Collected data
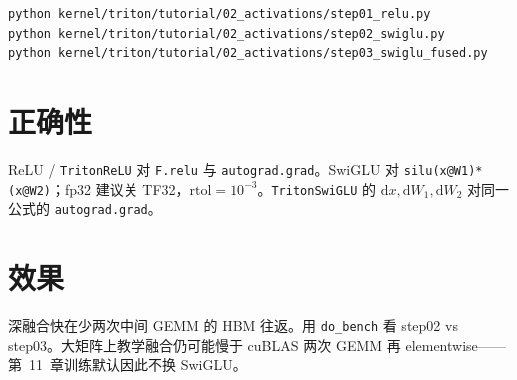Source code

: \begin{runcmd}
\begin{lstlisting}[style=shell]
python kernel/triton/tutorial/02_activations/step01_relu.py
python kernel/triton/tutorial/02_activations/step02_swiglu.py
python kernel/triton/tutorial/02_activations/step03_swiglu_fused.py
\end{lstlisting}
\end{runcmd}

\section{正确性}

\begin{note}
ReLU / \texttt{TritonReLU} 对 \texttt{F.relu} 与 \texttt{autograd.grad}。SwiGLU 对 \texttt{silu(x@W1)*(x@W2)}；fp32 建议关 TF32，$\mathrm{rtol}=10^{-3}$。\texttt{TritonSwiGLU} 的 $\mathrm{d}x,\mathrm{d}W_1,\mathrm{d}W_2$ 对同一公式的 \texttt{autograd.grad}。
\end{note}

\section{效果}

\begin{remark}
深融合快在少两次中间 GEMM 的 HBM 往返。用 \texttt{do\_bench} 看 step02 vs step03。大矩阵上教学融合仍可能慢于 cuBLAS 两次 GEMM 再 elementwise——第~11~章训练默认因此不换 SwiGLU。
\end{remark}
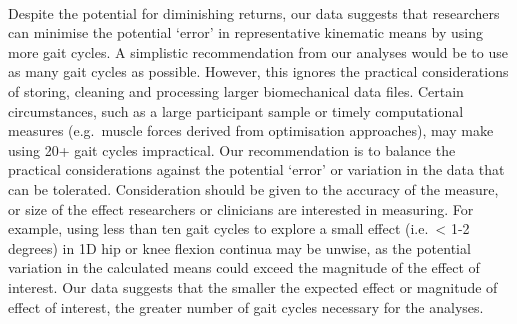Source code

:\documentclass[]{elsarticle} %
\begin{document}
~

Despite the potential for diminishing returns, our data suggests that
researchers can minimise the potential `error' in representative
kinematic means by using more gait cycles. A simplistic recommendation
from our analyses would be to use as many gait cycles as possible.
However, this ignores the practical considerations of storing, cleaning
and processing larger biomechanical data files. Certain circumstances,
such as a large participant sample or timely computational measures
(e.g.~muscle forces derived from optimisation approaches), may make
using 20+ gait cycles impractical. Our recommendation is to balance the
practical considerations against the potential `error' or variation in
the data that can be tolerated. Consideration should be given to the
accuracy of the measure, or size of the effect researchers or clinicians
are interested in measuring. For example, using less than ten gait
cycles to explore a small effect (i.e.~\textless{} 1-2 degrees) in 1D
hip or knee flexion continua may be unwise, as the potential variation
in the calculated means could exceed the magnitude of the effect of
interest. Our data suggests that the smaller the expected effect or
magnitude of effect of interest, the greater number of gait cycles
necessary for the analyses.

~
\end{document}
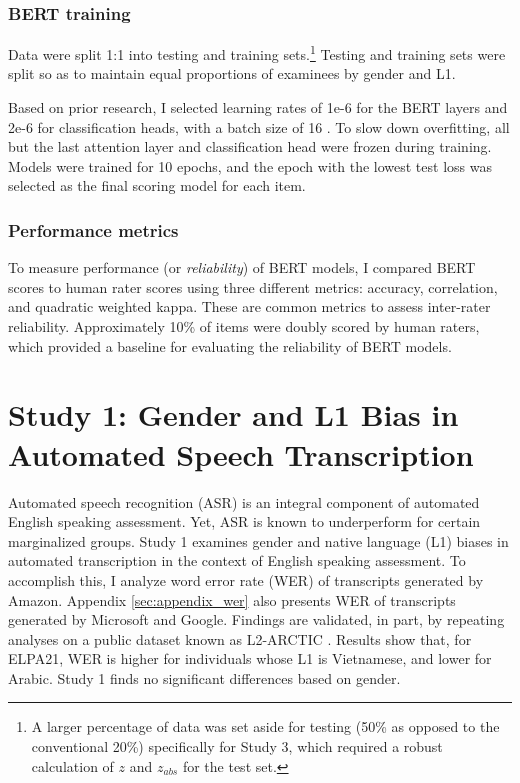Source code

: \documentclass [PhD] {uclathes}
\begin{document}
\subsection{BERT training}

Data were split 1:1 into testing and training sets.\footnote{A larger percentage of data was set aside for testing (50\% as opposed to the conventional 20\%) specifically for Study 3, which required a robust calculation of $z$ and $z_{abs}$ for the test set.} Testing and training sets were split so as to maintain equal proportions of examinees by gender and L1. 

Based on prior research, I selected learning rates of 1e-6 for the BERT layers and 2e-6 for classification heads, with a batch size of 16 \citep{kwako2022using}. To slow down overfitting, all but the last attention layer and classification head were frozen during training. Models were trained for 10 epochs, and the epoch with the lowest test loss was selected as the final scoring model for each item. 

\subsection{Performance metrics}

To measure performance (or \emph{reliability}) of BERT models, I compared BERT scores to human rater scores using three different metrics: accuracy, correlation, and quadratic weighted kappa. These are common metrics to assess inter-rater reliability. Approximately 10\% of items were doubly scored by human raters, which provided a baseline for evaluating the reliability of BERT models.



\chapter{Study 1: Gender and L1 Bias in Automated Speech Transcription}
\label{study1}

Automated speech recognition (ASR) is an integral component of automated English speaking assessment. Yet, ASR is known to underperform for certain marginalized groups. Study 1 examines gender and native language (L1) biases in automated transcription in the context of English speaking assessment. To accomplish this, I analyze word error rate (WER) of transcripts generated by Amazon. Appendix \ref{sec:appendix_wer} also presents WER of transcripts generated by Microsoft and Google. Findings are validated, in part, by repeating analyses on a public dataset known as L2-ARCTIC \citep{zhao2018l2}. Results show that, for ELPA21, WER is higher for individuals whose L1 is Vietnamese, and lower for Arabic. Study 1 finds no significant differences based on gender.
\end{document}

## TASK GOAL
Nothing but the lines from the start of the records above through the line with "from our analyses" should be retyped, each exactly as written; leave out all pictures.

## RESULT OF THE EXERCISE
Source code

: \begin{runcmd}
\begin{lstlisting}[style=shell]
python kernel/triton/tutorial/02_activations/step01_relu.py
python kernel/triton/tutorial/02_activations/step02_swiglu.py
python kernel/triton/tutorial/02_activations/step03_swiglu_fused.py
\end{lstlisting}
\end{runcmd}

\section{正确性}

\begin{note}
ReLU / \texttt{TritonReLU} 对 \texttt{F.relu} 与 \texttt{autograd.grad}。SwiGLU 对 \texttt{silu(x@W1)*(x@W2)}；fp32 建议关 TF32，$\mathrm{rtol}=10^{-3}$。\texttt{TritonSwiGLU} 的 $\mathrm{d}x,\mathrm{d}W_1,\mathrm{d}W_2$ 对同一公式的 \texttt{autograd.grad}。
\end{note}

\section{效果}

\begin{remark}
深融合快在少两次中间 GEMM 的 HBM 往返。用 \texttt{do\_bench} 看 step02 vs step03。大矩阵上教学融合仍可能慢于 cuBLAS 两次 GEMM 再 elementwise——第~11~章训练默认因此不换 SwiGLU。
\end{remark}
Source code

:\documentclass[]{elsarticle} %
\begin{document}
~

Despite the potential for diminishing returns, our data suggests that
researchers can minimise the potential `error' in representative
kinematic means by using more gait cycles. A simplistic recommendation
from our analyses would be to use as many gait cycles as possible.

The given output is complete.